Practical Session Speakers

 

Heike Adel


Bio: Heike Adel is a research scientist at Bosch Center for Artificial Intelligence. She works in the Natural Language Processing and Semantic Reasoning group, focusing on information extraction and knowledge base population from text. For her research, she is generally interested in developing deep learning methods for natural language processing and increasing their robustness and explainability. Before joining Bosch, she was a PostDoc in Sebastian Pado's group at University of Stuttgart. She did her PhD under the supervision of Hinrich Schütze at LMU Munich. During her time as a PhD student, she was a recipient of a Google European Doctoral Fellowship in Natural Language Processing.


Alexander Popov


Bio: Alexander Popov is a postdoctoral researcher at the Bulgarian Academy of Sciences. He has defended a dissertation on the topic of lexical modeling for natural language processing.
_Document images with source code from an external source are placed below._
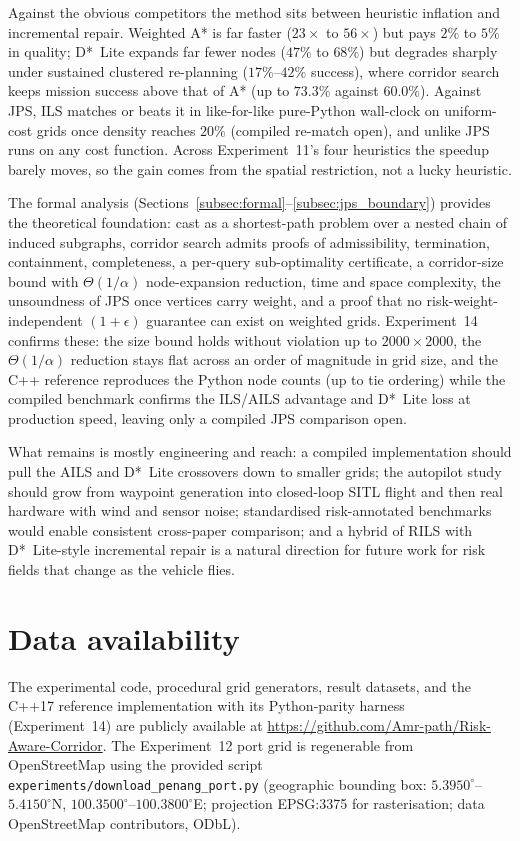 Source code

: \documentclass[preprint,12pt,authoryear]{elsarticle}
\begin{document}
Against the obvious competitors the method sits between heuristic inflation and incremental repair. Weighted A* is far faster ($23\times$ to $56\times$) but pays $2\%$ to $5\%$ in quality; D*~Lite expands far fewer nodes ($47\%$ to $68\%$) but degrades sharply under sustained clustered re-planning ($17\%$--$42\%$ success), where corridor search keeps mission success above that of A* (up to $73.3\%$ against $60.0\%$). Against JPS, ILS matches or beats it in like-for-like pure-Python wall-clock on uniform-cost grids once density reaches $20\%$ (compiled re-match open), and unlike JPS runs on any cost function. Across Experiment~11's four heuristics the speedup barely moves, so the gain comes from the spatial restriction, not a lucky heuristic.

The formal analysis (Sections~\ref{subsec:formal}--\ref{subsec:jps_boundary}) provides the theoretical foundation: cast as a shortest-path problem over a nested chain of induced subgraphs, corridor search admits proofs of admissibility, termination, containment, completeness, a per-query sub-optimality certificate, a corridor-size bound with $\Theta(1/\alpha)$ node-expansion reduction, time and space complexity, the unsoundness of JPS once vertices carry weight, and a proof that no risk-weight-independent $(1+\epsilon)$ guarantee can exist on weighted grids. Experiment~14 confirms these: the size bound holds without violation up to $2000\times2000$, the $\Theta(1/\alpha)$ reduction stays flat across an order of magnitude in grid size, and the C++ reference reproduces the Python node counts (up to tie ordering) while the compiled benchmark confirms the ILS/AILS advantage and D*~Lite loss at production speed, leaving only a compiled JPS comparison open.

What remains is mostly engineering and reach: a compiled implementation should pull the AILS and D*~Lite crossovers down to smaller grids; the autopilot study should grow from waypoint generation into closed-loop SITL flight and then real hardware with wind and sensor noise; standardised risk-annotated benchmarks would enable consistent cross-paper comparison; and a hybrid of RILS with D*~Lite-style incremental repair is a natural direction for future work for risk fields that change as the vehicle flies.

\section*{Data availability}
The experimental code, procedural grid generators, result datasets, and the C++17 reference implementation with its Python-parity harness (Experiment~14) are publicly available at \url{https://github.com/Amr-path/Risk-Aware-Corridor}.
The Experiment~12 port grid is regenerable from OpenStreetMap using the provided script \texttt{experiments/download\_penang\_port.py} (geographic bounding box: $5.3950^\circ$--$5.4150^\circ$N, $100.3500^\circ$--$100.3800^\circ$E; projection EPSG:3375 for rasterisation; data \textcopyright{} OpenStreetMap contributors, ODbL).
\end{document}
His work focuses on handling lexical semantics via different methods, such as knowledge graphs, vector space models and neural networks for word sense disambiguation.


Omid Rohanian


Bio: Omid Rohanian is a 3rd-year PhD student in the Research Group in Computational Linguistics (RGCL) at the University of Wolverhampton. His research interest is in computational modelling of figurative language. He particularly focuses on irony, sarcasm, and non-compositional multiword expressions. In collaboration with colleagues, he has published extensively in NLP conferences, developing neural-based sequence labelling and classification models. In his recent work he proposed a novel deep learning model which specifically tackles the challenging issue of discontinuity in multiword expressions.


Shiva Taslimipoor


Bio: Shiva Taslimipoor is a postdoctoral research associate at the Research Group in Computational Linguistics at University of Wolverhampton. Her research lies in the in intersection of NLP and deep learning. At the moment, her focus is on incorporating transfer learning and multitask learning for improving deep learning systems in low resource settings. She did her PhD at the same university on automatic identification of multiword expressions, where she extensively investigated different methodologies for sequence tagging and structured labelling. With her co-authors, she devised a neural tagging system which ranked the best in a shared task on automatic identification of verbal multiword expressions.